Let’s make one thing clear, this isn’t the team Danny Sprinkle watched practice all summer. This isn’t even the team Sprinkle watched all fall.
Back then, if you pulled Utah State’s head coach aside and told him this group of Aggies was about to start 11-1, he would have laughed you out of the gym.
This team?
The one that didn’t have any returning production and didn’t have a set roster until June?
“I would have sent you to the psych ward,” Sprinkle said.
Yet, as the calendar creeps to January, that is where the Aggies are. At first, it was blowout wins against schools outside the top 200. South Dakota Mines, Saint Louis, San Diego. Then it was close wins against the middle of the pack. Akron, UC Irvine, Santa Clara. And now, after a 54-53 win over San Francisco, it begs the question: Is this Sprinkle team ready to keep surprising us?
Saturday wasn’t a resounding yes. It couldn’t be when USU shot 9.5% from three and struggled to get to 50 points.
But the fact that USU took down another top-70 KenPom team, its first top-50 NET team, it at least makes you wonder. Can Sprinkle make this group competitive in the Mountain West?
“Defensively, that was probably the best team we played,” Sprinkle said. “... They are top 20 in all defensive measures for a reason. They have length. They have quickness. ... But talk about a toughness win. A grimy, gritty win. That is how we have to do it.”
For USU to be in this position at all is shocking. When Sprinkle got the job last April, he saw a mass exodus through the transfer portal. Utah State lost every point of its production from 2023. Only Northwestern and New Mexico State could say the same.
It wasn’t just the scoring either. Utah State returned less than 1% of its assists and rebounds. In terms of minutes continuity, it ranked 349th in the country (0.01%).

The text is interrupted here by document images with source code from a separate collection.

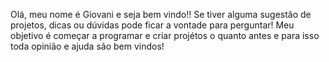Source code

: Olá, meu nome é Giovani e seja bem vindo!!
Se tiver alguma sugestão de projetos, dicas ou dúvidas pode ficar a vontade para perguntar!
Meu objetivo é começar a programar e criar projétos o quanto antes e para isso toda opinião e ajuda são bem vindos!
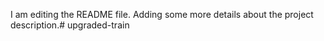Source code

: I am editing the README file. Adding some more details about the project description.# upgraded-train

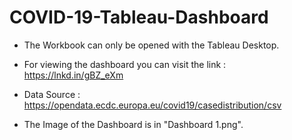 # COVID-19-Tableau-Dashboard
- The Workbook can only be opened with the Tableau Desktop.

- For viewing the dashboard you can visit the link :  https://lnkd.in/gBZ_eXm

- Data Source : https://opendata.ecdc.europa.eu/covid19/casedistribution/csv

- The Image of the Dashboard is in "Dashboard 1.png". 

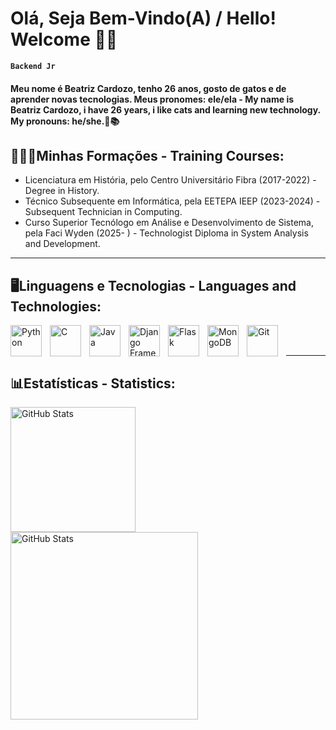 # Olá, Seja Bem-Vindo(A) / Hello! Welcome 🖖🏾 
**`Backend Jr`**

#### Meu nome é Beatriz Cardozo, tenho 26 anos, gosto de gatos e de aprender novas tecnologias. Meus pronomes: ele/ela - My name is Beatriz Cardozo, i have 26 years, i like cats and learning new technology. My pronouns: he/she.🐾📚

## 👨🏾‍🎓Minhas Formações - Training Courses:
- Licenciatura em História, pelo Centro Universitário Fibra (2017-2022) - Degree in History.
- Técnico Subsequente em Informática, pela EETEPA IEEP (2023-2024) - Subsequent Technician in Computing.
- Curso Superior Tecnólogo em Análise e Desenvolvimento de Sistema, pela Faci Wyden (2025- ) - Technologist Diploma in System Analysis and Development.
---
## 🖥️Linguagens e Tecnologias - Languages ​​and Technologies:

 <img
    align="left"
    alt="Python"
    title="Python"
    width="50px"
    style="padding-right: 10px"
    src="https://cdn.jsdelivr.net/gh/devicons/devicon@latest/icons/python/python-original.svg"
/>


<img
align="left"
    alt="C"
    title="C"
    width="50px"
    style="padding-right: 10px"
    src="https://cdn.jsdelivr.net/gh/devicons/devicon@latest/icons/c/c-original.svg"
/>


<img
align="left"
    alt="Java"
    title="Java"
    width="50px"
    style="padding-right: 10px" 
    src="https://cdn.jsdelivr.net/gh/devicons/devicon@latest/icons/java/java-original.svg"
/>

<img
align="left"
    alt="Django Framework"
    title="Django"
    width="50px"
    style="padding-right: 10px"
    src="https://cdn.jsdelivr.net/gh/devicons/devicon@latest/icons/django/django-plain-wordmark.svg"
/>

<img 
align="left"
    alt="Flask"
    title="Flask"
    width="50px"
    style="padding-right: 10px"
     src="https://cdn.jsdelivr.net/gh/devicons/devicon@latest/icons/flask/flask-original-wordmark.svg"
/>

<img 
align="left"
    alt="MongoDB"
    title="MongoDB"
    width="50px"
    style="padding-right: 10px"
    src="https://cdn.jsdelivr.net/gh/devicons/devicon@latest/icons/mongodb/mongodb-plain-wordmark.svg"
/>

<img
align="left"
alt="Git"
title="Git"
width="50px"
style="padding-right: 10px"
src="https://cdn.jsdelivr.net/gh/devicons/devicon@latest/icons/git/git-original-wordmark.svg" 
/> 

</br>
</br>

---

## 📊Estatísticas - Statistics:

<img
align = "left"
alt = "GitHub Stats"
height = "200"
style = "padding-right = 10px"
src="https://github-readme-stats.vercel.app/api?username=btrovs&show_icons=true&theme=onedark"
/>

<img
align = "left"
alt = "GitHub Stats"
height = "300"
style = "padding-right = 10px"
src="https://github-readme-stats.vercel.app/api/top-langs/?username=btrovs&theme=onedark&langs_count=9"
/>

It was a rebuild down to the studs. And Sprinkle was still juggling getting players to sign as late as June 21 (when starter Ian Martinez joined the fold).
Because of that, Sprinkle didn’t necessarily see how this would work in those summer months. His team wasn’t as tough as he wanted them to be. He knew there were deficiencies and he needed his group to make up for it in some way.
“We are way tougher [today] than we were in the summer,” Sprinkle said. “I firmly believe, I know, you can coach toughness. Even guys who may not be that tough, you can make them tough. I knew that is what this group had to do to have a chance to be successful.”
And when they play now, it still looks like a team that hasn’t played together much.
Take Saturday for an example. Utah State had a nearly eight-minute stretch in the second half during which it did not score from the field. There were five stretches during which USU went over two and a half minutes without a bucket front the floor. Essentially, the Aggies spent almost 17 of the 40 minutes being completely lifeless on offense.
USU was missing open shots. It went 2-of-21 from three. But other times the lack of production was a byproduct of a new team: A lack of movement, a lack of spacing that comes along with learning a new system and new teammates.
“Sometimes we stand around,” Sprinkle said, admitting he needs to clean that up.
But even with that being said, Utah State found a way — which might embody this start to the season.
It went on a 10-0 spurt at one point, getting eight of those points from the line. And when the game was in the balance, it flipped a layup in by Kalifa Sakho to go up 54-53. Even he was unsure how it went in.
“Man, I don’t know,” he said.
Like this start, it doesn’t seem that anybody is sure how it is happening.
There will be bigger tests in the future as conference play starts in January. Sprinkle knows what is coming. But for now, he is off to the best start by any first-year coach in USU history.
With the team he was watching in the summer, he is more shocked than anyone.